_Activity_. Restate all the lines below word for word, but omit the pictures.

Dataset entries
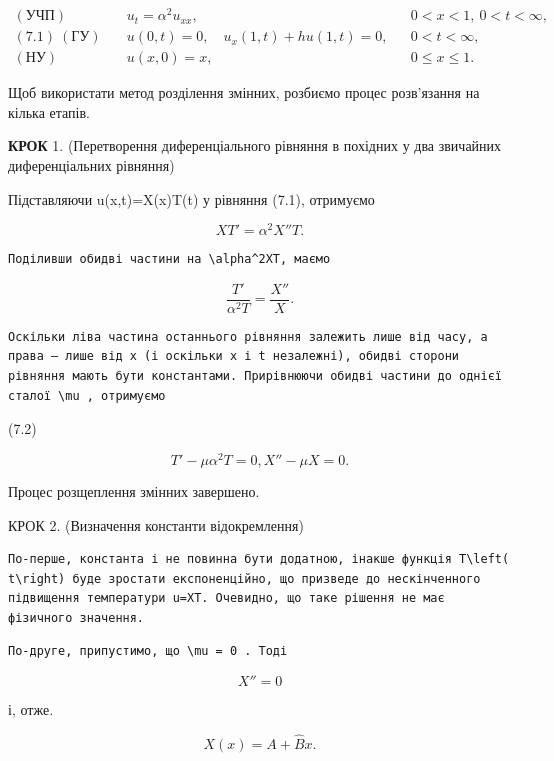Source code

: \documentclass[
  ukrainian,
]{article}
\begin{document}
\[
\begin{aligned}
(\text{УЧП})\quad & u_t = \alpha^2 u_{xx}, && 0 < x < 1,\ 0 < t < \infty, \\
(7.1)\ (\text{ГУ})\quad & u(0,t) = 0,\quad u_x(1,t) + h u(1,t) = 0, && 0 < t < \infty, \\
(\text{НУ})\quad & u(x,0) = x, && 0 \leq x \leq 1.
\end{aligned}
\]

Щоб використати метод розділення змінних, розбиємо процес розв'язання на
кілька етапів.

\textbf{КРОК} 1. (Перетворення диференціального рівняння в похідних у
два звичайних диференціальних рівняння)

Підставляючи u(x,t)=X(x)T(t) у рівняння (7.1), отримуємо

\[
XT'=\alpha^2X''T.
\]

\begin{verbatim}
Поділивши обидві частини на \alpha^2XT, маємо
\end{verbatim}

\[
\frac{T'}{\alpha^2 T} = \frac{X''}{X} .
\]

\begin{verbatim}
Оскільки ліва частина останнього рівняння залежить лише від часу, а права — лише від x (і оскільки x і t незалежні), обидві сторони рівняння мають бути константами. Прирівнюючи обидві частини до однієї сталої \mu , отримуємо
\end{verbatim}

(7.2)

\[
T' - \mu \alpha^{2} T = 0, X'' - \mu X = 0.
\]

Процес розщеплення змінних завершено.

КРОК 2. (Визначення константи відокремлення)

\begin{verbatim}
По-перше, константа і не повинна бути додатною, інакше функція T\left( t\right) буде зростати експоненційно, що призведе до нескінченного підвищення температури u=XT. Очевидно, що таке рішення не має фізичного значення.
\end{verbatim}

\begin{verbatim}
По-друге, припустимо, що \mu = 0 . Тоді
\end{verbatim}

\[
X'' = 0
\]

і, отже.

\[
X(x) = A + \hat{B}x.
\]
\end{document}

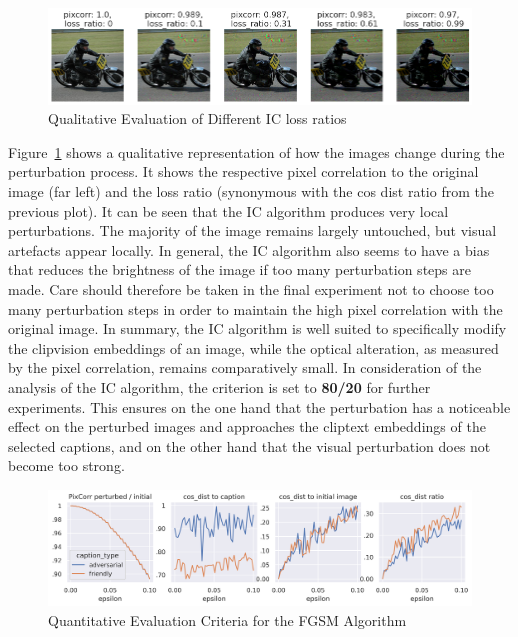 
\begin{figure}[ht]
    \centering
    \includegraphics[width=1\textwidth]{plots/advpert_ic_qual_validation_evolution.png}
    \caption{Qualitative Evaluation of Different IC loss ratios}\label{fig:advpert_ic_qual_validation_evolution}
\end{figure}

Figure~\ref{fig:advpert_ic_qual_validation_evolution} shows a qualitative representation of how the images change during the perturbation process. It shows the respective pixel correlation to the original image (far left) and the loss ratio (synonymous with the cos dist ratio from the previous plot). It can be seen that the IC algorithm produces very local perturbations. The majority of the image remains largely untouched, but visual artefacts appear locally. In general, the IC algorithm also seems to have a bias that reduces the brightness of the image if too many perturbation steps are made. Care should therefore be taken in the final experiment not to choose too many perturbation steps in order to maintain the high pixel correlation with the original image. In summary, the IC algorithm is well suited to specifically modify the clipvision embeddings of an image, while the optical alteration, as measured by the pixel correlation, remains comparatively small. In consideration of the analysis of the IC algorithm, the criterion is set to \textbf{80/20} for further experiments. This ensures on the one hand that the perturbation has a noticeable effect on the perturbed images and approaches the cliptext embeddings of the selected captions, and on the other hand that the visual perturbation does not become too strong. 


\begin{figure}[ht]
    \centering
    \includegraphics[width=1\textwidth]{plots/advpert_validation_fgsm_loss_curves.png}
    \caption{Quantitative Evaluation Criteria for the FGSM Algorithm}\label{fig:advpert_validation_fgsm_loss_curves}
\end{figure}

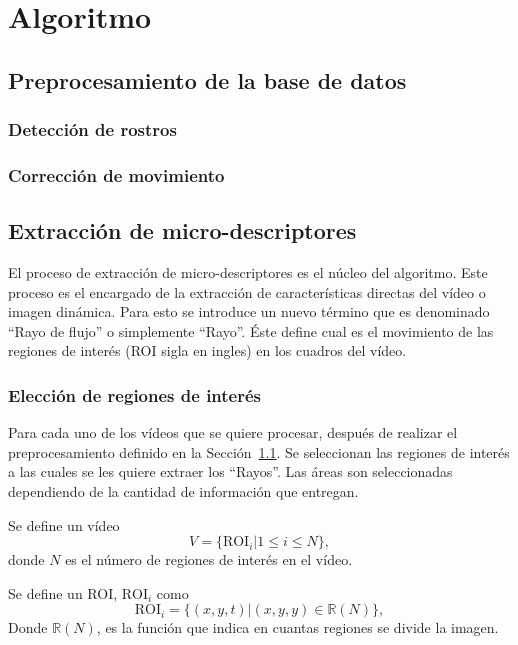 \chapter[Algoritmo]{Algoritmo}
\label{ch:algoritmo}

\section{Preprocesamiento de la base de datos}
\label{sec:proc_bdd}
	\subsection{Detección de rostros}
	\label{algoritmo:det_rostro}
	
	\subsection{Corrección de movimiento}
	\label{algoritmo:cor_movimiento}

\section{Extracción de micro-descriptores}
\label{sec:micro-descriptores}
		El proceso de extracción de micro-descriptores es el núcleo del algoritmo. Este proceso es el encargado de la extracción de características directas del vídeo o imagen dinámica. Para esto se introduce un nuevo término que es denominado ``Rayo de flujo'' o simplemente ``Rayo''. Éste define cual es el movimiento de las regiones de interés (ROI sigla en ingles) en los cuadros del vídeo.

	\subsection{Elección de regiones de interés}
	\label{algoritmo:elecc_roi}
	Para cada uno de los vídeos que se quiere procesar, después de realizar el preprocesamiento definido en la Sección~\ref{sec:proc_bdd}. Se seleccionan las regiones de interés a las cuales se les quiere extraer los ``Rayos''. Las áreas son seleccionadas dependiendo de la cantidad de información que entregan. 
	
	Se define un vídeo 
	\begin{equation}\label{algoritmo:eq:video}		
		V = \{\text{ROI}_i | 1 \leq i \le N\}, 
	\end{equation}
	donde $N$ es el número de regiones de interés en el vídeo.
	
	Se define un ROI, $\text{ROI}_i$ como
	\begin{equation}\label{algoritmo:eq:roi}
		\text{ROI}_i = \{(x,y,t) | (x,y,y) \in \mathds{R}(N)\},
	\end{equation}
	Donde $\mathds{R}(N)$, es la función que indica en cuantas regiones se divide la imagen.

_Solution to this exercise_.
Source code

: \documentclass[
  ukrainian,
]{article}
\begin{document}
\[
\begin{aligned}
(\text{УЧП})\quad & u_t = \alpha^2 u_{xx}, && 0 < x < 1,\ 0 < t < \infty, \\
(7.1)\ (\text{ГУ})\quad & u(0,t) = 0,\quad u_x(1,t) + h u(1,t) = 0, && 0 < t < \infty, \\
(\text{НУ})\quad & u(x,0) = x, && 0 \leq x \leq 1.
\end{aligned}
\]

Щоб використати метод розділення змінних, розбиємо процес розв'язання на
кілька етапів.

\textbf{КРОК} 1. (Перетворення диференціального рівняння в похідних у
два звичайних диференціальних рівняння)

Підставляючи u(x,t)=X(x)T(t) у рівняння (7.1), отримуємо

\[
XT'=\alpha^2X''T.
\]

\begin{verbatim}
Поділивши обидві частини на \alpha^2XT, маємо
\end{verbatim}

\[
\frac{T'}{\alpha^2 T} = \frac{X''}{X} .
\]

\begin{verbatim}
Оскільки ліва частина останнього рівняння залежить лише від часу, а права — лише від x (і оскільки x і t незалежні), обидві сторони рівняння мають бути константами. Прирівнюючи обидві частини до однієї сталої \mu , отримуємо
\end{verbatim}

(7.2)

\[
T' - \mu \alpha^{2} T = 0, X'' - \mu X = 0.
\]

Процес розщеплення змінних завершено.

КРОК 2. (Визначення константи відокремлення)

\begin{verbatim}
По-перше, константа і не повинна бути додатною, інакше функція T\left( t\right) буде зростати експоненційно, що призведе до нескінченного підвищення температури u=XT. Очевидно, що таке рішення не має фізичного значення.
\end{verbatim}

\begin{verbatim}
По-друге, припустимо, що \mu = 0 . Тоді
\end{verbatim}

\[
X'' = 0
\]

і, отже.

\[
X(x) = A + \hat{B}x.
\]
\end{document}

\begin{figure}[ht]
    \centering
    \includegraphics[width=1\textwidth]{plots/advpert_ic_qual_validation_evolution.png}
    \caption{Qualitative Evaluation of Different IC loss ratios}\label{fig:advpert_ic_qual_validation_evolution}
\end{figure}

Figure~\ref{fig:advpert_ic_qual_validation_evolution} shows a qualitative representation of how the images change during the perturbation process. It shows the respective pixel correlation to the original image (far left) and the loss ratio (synonymous with the cos dist ratio from the previous plot). It can be seen that the IC algorithm produces very local perturbations. The majority of the image remains largely untouched, but visual artefacts appear locally. In general, the IC algorithm also seems to have a bias that reduces the brightness of the image if too many perturbation steps are made. Care should therefore be taken in the final experiment not to choose too many perturbation steps in order to maintain the high pixel correlation with the original image. In summary, the IC algorithm is well suited to specifically modify the clipvision embeddings of an image, while the optical alteration, as measured by the pixel correlation, remains comparatively small. In consideration of the analysis of the IC algorithm, the criterion is set to \textbf{80/20} for further experiments. This ensures on the one hand that the perturbation has a noticeable effect on the perturbed images and approaches the cliptext embeddings of the selected captions, and on the other hand that the visual perturbation does not become too strong. 


\begin{figure}[ht]
    \centering
    \includegraphics[width=1\textwidth]{plots/advpert_validation_fgsm_loss_curves.png}
    \caption{Quantitative Evaluation Criteria for the FGSM Algorithm}\label{fig:advpert_validation_fgsm_loss_curves}
\end{figure}

 \chapter[Algoritmo]{Algoritmo}
\label{ch:algoritmo}

\section{Preprocesamiento de la base de datos}
\label{sec:proc_bdd}
	\subsection{Detección de rostros}
	\label{algoritmo:det_rostro}
	
	\subsection{Corrección de movimiento}
	\label{algoritmo:cor_movimiento}

\section{Extracción de micro-descriptores}
\label{sec:micro-descriptores}
		El proceso de extracción de micro-descriptores es el núcleo del algoritmo. Este proceso es el encargado de la extracción de características directas del vídeo o imagen dinámica. Para esto se introduce un nuevo término que es denominado ``Rayo de flujo'' o simplemente ``Rayo''. Éste define cual es el movimiento de las regiones de interés (ROI sigla en ingles) en los cuadros del vídeo.

	\subsection{Elección de regiones de interés}
	\label{algoritmo:elecc_roi}
	Para cada uno de los vídeos que se quiere procesar, después de realizar el preprocesamiento definido en la Sección~\ref{sec:proc_bdd}. Se seleccionan las regiones de interés a las cuales se les quiere extraer los ``Rayos''. Las áreas son seleccionadas dependiendo de la cantidad de información que entregan. 
	
	Se define un vídeo 
	\begin{equation}\label{algoritmo:eq:video}		
		V = \{\text{ROI}_i | 1 \leq i \le N\}, 
	\end{equation}
	donde $N$ es el número de regiones de interés en el vídeo.
	
	Se define un ROI, $\text{ROI}_i$ como
	\begin{equation}\label{algoritmo:eq:roi}
		\text{ROI}_i = \{(x,y,t) | (x,y,y) \in \mathds{R}(N)\},
	\end{equation}
	Donde $\mathds{R}(N)$, es la función que indica en cuantas regiones se divide la imagen.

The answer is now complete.